__What the task asks__. The full set of records below is to be reproduced without a single alteration.

__Stored data__.
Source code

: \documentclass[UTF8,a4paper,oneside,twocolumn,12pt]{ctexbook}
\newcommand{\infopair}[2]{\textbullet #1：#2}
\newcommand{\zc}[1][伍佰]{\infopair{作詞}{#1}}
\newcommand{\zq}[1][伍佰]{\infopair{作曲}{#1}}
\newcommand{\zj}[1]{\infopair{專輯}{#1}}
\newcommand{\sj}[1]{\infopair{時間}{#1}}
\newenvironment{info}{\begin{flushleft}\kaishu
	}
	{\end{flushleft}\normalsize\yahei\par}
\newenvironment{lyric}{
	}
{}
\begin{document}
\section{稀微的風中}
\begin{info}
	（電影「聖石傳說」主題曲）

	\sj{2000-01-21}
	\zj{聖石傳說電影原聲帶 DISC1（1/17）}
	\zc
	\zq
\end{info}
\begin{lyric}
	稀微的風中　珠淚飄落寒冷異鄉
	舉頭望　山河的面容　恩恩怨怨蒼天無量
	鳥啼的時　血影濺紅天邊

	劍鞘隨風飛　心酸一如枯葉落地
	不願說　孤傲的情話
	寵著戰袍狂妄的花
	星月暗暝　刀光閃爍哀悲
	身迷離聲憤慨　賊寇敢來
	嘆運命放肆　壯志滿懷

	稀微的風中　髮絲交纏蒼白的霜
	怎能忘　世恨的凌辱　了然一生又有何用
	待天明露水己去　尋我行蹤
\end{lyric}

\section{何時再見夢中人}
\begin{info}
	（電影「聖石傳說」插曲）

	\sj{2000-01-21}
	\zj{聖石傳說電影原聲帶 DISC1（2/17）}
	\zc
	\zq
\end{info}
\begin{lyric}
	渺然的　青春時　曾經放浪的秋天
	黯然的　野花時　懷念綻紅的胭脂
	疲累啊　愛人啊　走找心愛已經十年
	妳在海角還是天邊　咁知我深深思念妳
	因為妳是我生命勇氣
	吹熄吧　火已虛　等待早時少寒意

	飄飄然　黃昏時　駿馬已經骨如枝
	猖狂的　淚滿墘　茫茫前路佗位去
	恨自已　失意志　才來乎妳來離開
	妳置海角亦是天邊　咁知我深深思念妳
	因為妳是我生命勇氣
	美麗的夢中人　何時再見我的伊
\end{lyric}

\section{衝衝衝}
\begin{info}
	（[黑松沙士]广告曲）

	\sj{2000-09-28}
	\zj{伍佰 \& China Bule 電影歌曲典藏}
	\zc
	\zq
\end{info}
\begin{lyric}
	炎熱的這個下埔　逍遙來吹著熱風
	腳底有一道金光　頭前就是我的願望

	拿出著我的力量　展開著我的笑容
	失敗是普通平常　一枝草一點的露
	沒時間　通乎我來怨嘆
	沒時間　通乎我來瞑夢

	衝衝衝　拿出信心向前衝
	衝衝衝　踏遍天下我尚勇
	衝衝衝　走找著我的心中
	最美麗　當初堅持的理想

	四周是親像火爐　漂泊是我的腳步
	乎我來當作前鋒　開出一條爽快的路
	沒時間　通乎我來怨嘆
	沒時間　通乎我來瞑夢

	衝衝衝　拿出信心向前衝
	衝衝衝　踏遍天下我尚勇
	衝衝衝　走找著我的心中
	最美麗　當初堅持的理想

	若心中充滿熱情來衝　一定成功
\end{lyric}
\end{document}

__Task output__.
Source code

: \documentclass[UTF8,a4paper,oneside,twocolumn,12pt]{ctexbook}
\newcommand{\infopair}[2]{\textbullet #1：#2}
\newcommand{\zc}[1][伍佰]{\infopair{作詞}{#1}}
\newcommand{\zq}[1][伍佰]{\infopair{作曲}{#1}}
\newcommand{\zj}[1]{\infopair{專輯}{#1}}
\newcommand{\sj}[1]{\infopair{時間}{#1}}
\newenvironment{info}{\begin{flushleft}\kaishu
	}
	{\end{flushleft}\normalsize\yahei\par}
\newenvironment{lyric}{
	}
{}
\begin{document}
\section{稀微的風中}
\begin{info}
	（電影「聖石傳說」主題曲）

	\sj{2000-01-21}
	\zj{聖石傳說電影原聲帶 DISC1（1/17）}
	\zc
	\zq
\end{info}
\begin{lyric}
	稀微的風中　珠淚飄落寒冷異鄉
	舉頭望　山河的面容　恩恩怨怨蒼天無量
	鳥啼的時　血影濺紅天邊

	劍鞘隨風飛　心酸一如枯葉落地
	不願說　孤傲的情話
	寵著戰袍狂妄的花
	星月暗暝　刀光閃爍哀悲
	身迷離聲憤慨　賊寇敢來
	嘆運命放肆　壯志滿懷

	稀微的風中　髮絲交纏蒼白的霜
	怎能忘　世恨的凌辱　了然一生又有何用
	待天明露水己去　尋我行蹤
\end{lyric}

\section{何時再見夢中人}
\begin{info}
	（電影「聖石傳說」插曲）

	\sj{2000-01-21}
	\zj{聖石傳說電影原聲帶 DISC1（2/17）}
	\zc
	\zq
\end{info}
\begin{lyric}
	渺然的　青春時　曾經放浪的秋天
	黯然的　野花時　懷念綻紅的胭脂
	疲累啊　愛人啊　走找心愛已經十年
	妳在海角還是天邊　咁知我深深思念妳
	因為妳是我生命勇氣
	吹熄吧　火已虛　等待早時少寒意

	飄飄然　黃昏時　駿馬已經骨如枝
	猖狂的　淚滿墘　茫茫前路佗位去
	恨自已　失意志　才來乎妳來離開
	妳置海角亦是天邊　咁知我深深思念妳
	因為妳是我生命勇氣
	美麗的夢中人　何時再見我的伊
\end{lyric}

\section{衝衝衝}
\begin{info}
	（[黑松沙士]广告曲）

	\sj{2000-09-28}
	\zj{伍佰 \& China Bule 電影歌曲典藏}
	\zc
	\zq
\end{info}
\begin{lyric}
	炎熱的這個下埔　逍遙來吹著熱風
	腳底有一道金光　頭前就是我的願望

	拿出著我的力量　展開著我的笑容
	失敗是普通平常　一枝草一點的露
	沒時間　通乎我來怨嘆
	沒時間　通乎我來瞑夢

	衝衝衝　拿出信心向前衝
	衝衝衝　踏遍天下我尚勇
	衝衝衝　走找著我的心中
	最美麗　當初堅持的理想

	四周是親像火爐　漂泊是我的腳步
	乎我來當作前鋒　開出一條爽快的路
	沒時間　通乎我來怨嘆
	沒時間　通乎我來瞑夢

	衝衝衝　拿出信心向前衝
	衝衝衝　踏遍天下我尚勇
	衝衝衝　走找著我的心中
	最美麗　當初堅持的理想

	若心中充滿熱情來衝　一定成功
\end{lyric}
\end{document}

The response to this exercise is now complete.